Former police, immigration officer called to bar

After more than 25 years as a policeman
and then immigration officer in Cayman, Dennis Brady will soon be returning to
court in another capacity – that of attorney.

Mr. Brady was called to the Bar of
the Cayman Islands on 8 January before a large
gathering of family members and colleagues. Attorney Anthony Akiwumi moved the
application, which was granted by Chief Justice Anthony Smellie.

Mr. Akiwumi said the incomparable
and invaluable experience gained by Mr. Brady’s odyssey through public life would
stand him in good stead for the challenges he would face as a member of the
Cayman Islands Bar. “Law Enforcement’s loss is undoubtedly the legal profession’s
gain and this has been evident throughout his articles where he has brought
insight into difficult areas of law and practice;
his contribution to the many cases we have undertaken cannot be underestimated.”

The Chief Justice said he felt
personally moved to comment that Mr. Akiwumi’s description of Mr. Brady as
intelligent, hard-working and dedicated was well-deserved .However, he
continued,  no word described Mr. Brady
more profoundly than integrity.

“This I can
say, not only from his general reputation as a law enforcement officer in this
jurisdiction, but also from my own
first-hand experience of having prosecuted many cases here and in Jamaica
in which he was the lead investigator. There never, even once, was even a
hint of unfairness in his approach to his work,” the Chief Justice said.

Mr. Brady left
Jamaica
and joined the police force in Cayman on 18 September 1983. His service included
work with both the Criminal Investigation Department and the Drug Squad. He
began his studies at the Cayman Islands Law School in 1991 and was called to
the Bar at Lincoln‘s Inn in the UK in 2001.

He moved to
the Immigration Department in 2003, but continued to work with the police as a
special constable, most notably in 2004, when much of Grand
Cayman was without electricity after Hurricane Ivan. He took leave
of absence from the civil service in 2008 and served his articles with the firm
of Stuarts Walker Hersant.

In his first address to the court, Mr.
Brady cited the policeman’s pledge, “Wherever I may serve”. He said qualifying
as an attorney in Cayman translated into another form of service, “for the
greater good of this society that I have come to regard as home and justice for
all.”

The phrase “justice for all” has
been his mission for 35 years, he said. “My commitment to ensure that there was
justice equally for the offender as much as it was desirable for the victim has been unswerving and I have come to recognise
the dire urgency for active
participation by all who share in the concept of justice for all.”
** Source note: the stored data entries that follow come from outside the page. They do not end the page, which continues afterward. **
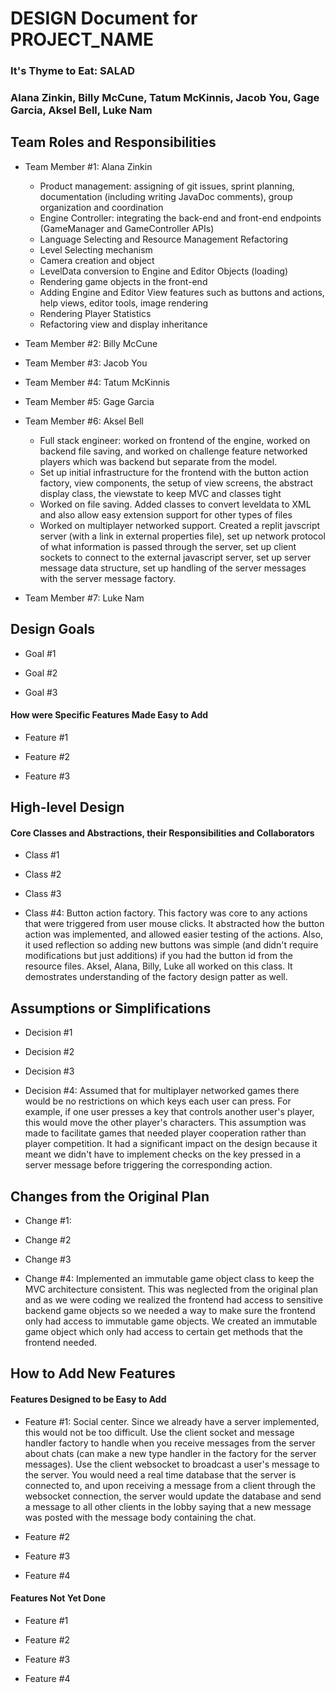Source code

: # DESIGN Document for PROJECT_NAME

### It's Thyme to Eat: SALAD

### Alana Zinkin, Billy McCune, Tatum McKinnis, Jacob You, Gage Garcia, Aksel Bell, Luke Nam

## Team Roles and Responsibilities

* Team Member #1: Alana Zinkin
    * Product management: assigning of git issues, sprint planning, documentation (including writing
      JavaDoc comments), group organization and coordination
    * Engine Controller: integrating the back-end and front-end endpoints (GameManager and
      GameController APIs)
    * Language Selecting and Resource Management Refactoring
    * Level Selecting mechanism
    * Camera creation and object
    * LevelData conversion to Engine and Editor Objects (loading)
    * Rendering game objects in the front-end
    * Adding Engine and Editor View features such as buttons and actions, help views, editor tools,
      image rendering
    * Rendering Player Statistics
    * Refactoring view and display inheritance

* Team Member #2: Billy McCune

* Team Member #3: Jacob You

* Team Member #4: Tatum McKinnis

* Team Member #5: Gage Garcia

* Team Member #6: Aksel Bell
  * Full stack engineer: worked on frontend of the engine, worked on backend file saving, and worked on challenge feature networked players which was backend but separate from the model.
  * Set up initial infrastructure for the frontend with the button action factory, view components, the setup of view screens, the abstract display class, the viewstate to keep MVC and classes tight
  * Worked on file saving. Added classes to convert leveldata to XML and also allow easy extension support for other types of files
  * Worked on multiplayer networked support. Created a replit javscript server (with a link in external properties file), set up network protocol of what information is passed through the server, set up client sockets to connect to the external javascript server, set up server message data structure, set up handling of the server messages with the server message factory.

* Team Member #7: Luke Nam

## Design Goals

* Goal #1

* Goal #2

* Goal #3

#### How were Specific Features Made Easy to Add

* Feature #1

* Feature #2

* Feature #3

## High-level Design

#### Core Classes and Abstractions, their Responsibilities and Collaborators

* Class #1

* Class #2

* Class #3

* Class #4: Button action factory. This factory was core to any actions that were triggered from user mouse clicks. It abstracted how the button action was implemented, and allowed easier testing of the actions. Also, it used reflection so adding new buttons was simple (and didn't require modifications but just additions) if you had the button id from the resource files. Aksel, Alana, Billy, Luke all worked on this class. It demostrates understanding of the factory design patter as well.

## Assumptions or Simplifications

* Decision #1

* Decision #2

* Decision #3

* Decision #4: Assumed that for multiplayer networked games there would be no restrictions on which keys each user can press. For example, if one user presses a key that controls another user's player, this would move the other player's characters. This assumption was made to facilitate games that needed player cooperation rather than player competition. It had a significant impact on the design because it meant we didn't have to implement checks on the key pressed in a server message before triggering the corresponding action.

## Changes from the Original Plan

* Change #1: 

* Change #2

* Change #3

* Change #4: Implemented an immutable game object class to keep the MVC architecture consistent. This was neglected from the original plan and as we were coding we realized the frontend had access to sensitive backend game objects so we needed a way to make sure the frontend only had access to immutable game objects. We created an immutable game object which only had access to certain get methods that the frontend needed. 

## How to Add New Features

#### Features Designed to be Easy to Add

* Feature #1: Social center. Since we already have a server implemented, this would not be too difficult. Use the client socket and message handler factory to handle when you receive messages from the server about chats (can make a new type handler in the factory for the server messages). Use the client websocket to broadcast a user's message to the server. You would need a real time database that the server is connected to, and upon receiving a message from a client through the websocket connection, the server would update the database and send a message to all other clients in the lobby saying that a new message was posted with the message body containing the chat.

* Feature #2

* Feature #3

* Feature #4

#### Features Not Yet Done

* Feature #1

* Feature #2

* Feature #3

* Feature #4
People who make a living defending,
prosecuting or dispensing judgments, or who make policies or pass legislation
must be involved, he indicated.

“Those of us working, resident and
native in these Cayman Islands, we – all of us – are required now to be counted
on the side of right and justice for all in the face of unacceptable deviant
and criminal conduct which now threatens the ways of life and living that we
may have inadvertently come to take for granted,” he said.

“In the face of this clear and
present danger now confronting us, we can ill-afford remaining passive,
detached and uncaring, thereby emboldening and surrendering to the forces that
choose to alienate themselves from all that is decent – indeed, from all that
is lawful and represents a place hitherto unique for its peacefulness.

“Justice for all demands
participative action by all, Mr.
Brady declared. “It is the single means by which we all ensure the balance that
guarantees our collective peaceful
co-existence.”

He said justice for all “is not
confined to those who are privileged enough to access it, but is intended for
and is made accessible to all. It is an eternal bestowal and human rights
entitlement encompassing all who live and work in these Islands.”
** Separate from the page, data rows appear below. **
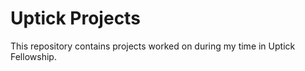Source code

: # Uptick Projects 

This repository contains projects worked on during my time in Uptick Fellowship. 

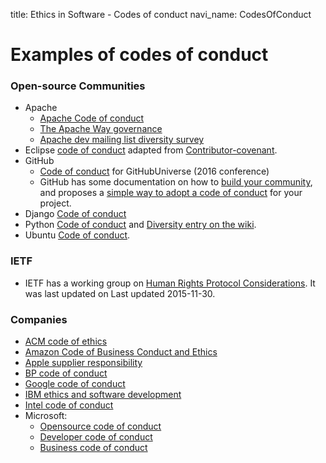 title: Ethics in Software - Codes of conduct
navi_name: CodesOfConduct


# Examples of codes of conduct


### Open-source Communities

* Apache
  * [Apache Code of conduct](https://www.apache.org/foundation/policies/conduct)
  * [The Apache Way governance](https://www.apache.org/foundation/governance/)
  * [Apache dev mailing list diversity survey](https://cwiki.apache.org/confluence/display/COMDEV/ASF+Committer+Diversity+Survey+-+2016)
* Eclipse [code of conduct](https://eclipse.org/org/documents/Community_Code_of_Conduct.php) adapted from [Contributor-covenant](http://contributor-covenant.org/).
* GitHub
  * [Code of conduct](https://githubuniverse.com/2016/code-of-conduct/) for GitHubUniverse (2016 conference)
  * GitHub has some documentation on how to [build your community](https://help.github.com/categories/building-a-strong-community/), and proposes a [simple way to adopt a code of conduct](https://help.github.com/articles/adding-a-code-of-conduct-to-your-project/) for your project.
* Django [Code of conduct](https://www.djangoproject.com/conduct/)
* Python [Code of conduct](https://www.python.org/psf/codeofconduct/) and [Diversity entry on the wiki](https://www.python.org/community/diversity/).
* Ubuntu [Code of conduct](http://www.ubuntu.com/about/about-ubuntu/conduct).


### IETF

* IETF has a working group on [Human Rights Protocol Considerations](https://datatracker.ietf.org/rg/hrpc/about/). It was last updated on Last updated 		2015-11-30.


### Companies

* [ACM code of ethics](http://www.acm.org/about/se-code)
* [Amazon Code of Business Conduct and Ethics](http://phx.corporate-ir.net/phoenix.zhtml?c=97664&p=irol-govConduct)
* [Apple supplier responsibility](http://www.apple.com/supplier-responsibility/)
* [BP code of conduct](http://www.bp.com/en/global/corporate/about-bp/people-and-values/code-of-conduct.html)
* [Google code of conduct](https://abc.xyz/investor/other/google-code-of-conduct.html)
* [IBM ethics and software development](https://www.ibm.com/developerworks/rational/library/may06/pollice/)
* [Intel code of conduct](http://www.intel.com/content/www/us/en/policy/policy-code-conduct-corporate-information.html)
* Microsoft:
  * [Opensource code of conduct](https://opensource.microsoft.com/codeofconduct/)
  * [Developer code of conduct](https://msdn.microsoft.com/en-us/library/windows/apps/dn764941.aspx)
  * [Business code of conduct](http://www.intel.com/content/www/us/en/policy/policy-code-conduct-corporate-information.html)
Mr. Brady ended his remarks by
predicting that “history will not absolve
us, nor will our children forgive us, if we fail to now do what is our
obligation: to guarantee for them the longevity of the ways of life that we
were hitherto benefactors and beneficiaries of, and whereby justice for all
shall remain an indelible guarantee.”

He thanked his
wife and sons for their understanding and support during the years he was
working and studying. He saluted various colleagues in the police and
immigration department and expressed gratitude to the attorneys who oversaw his
articleship.

The Chief
Justice called Mr. Brady’s speech very insightful and said it was clear he had
given a lot of thought to what he would say. He added, “I am pleased to have
been the first judge to witness your talent for advocacy – a talent which I
hope will bring you very often to Court.”

BIZbarcallSTORY

Attorney Dennis Brady, centre, is congratulated by Chief Justice Anthony Smellie, right, and Attorney Anthony Akiwumi.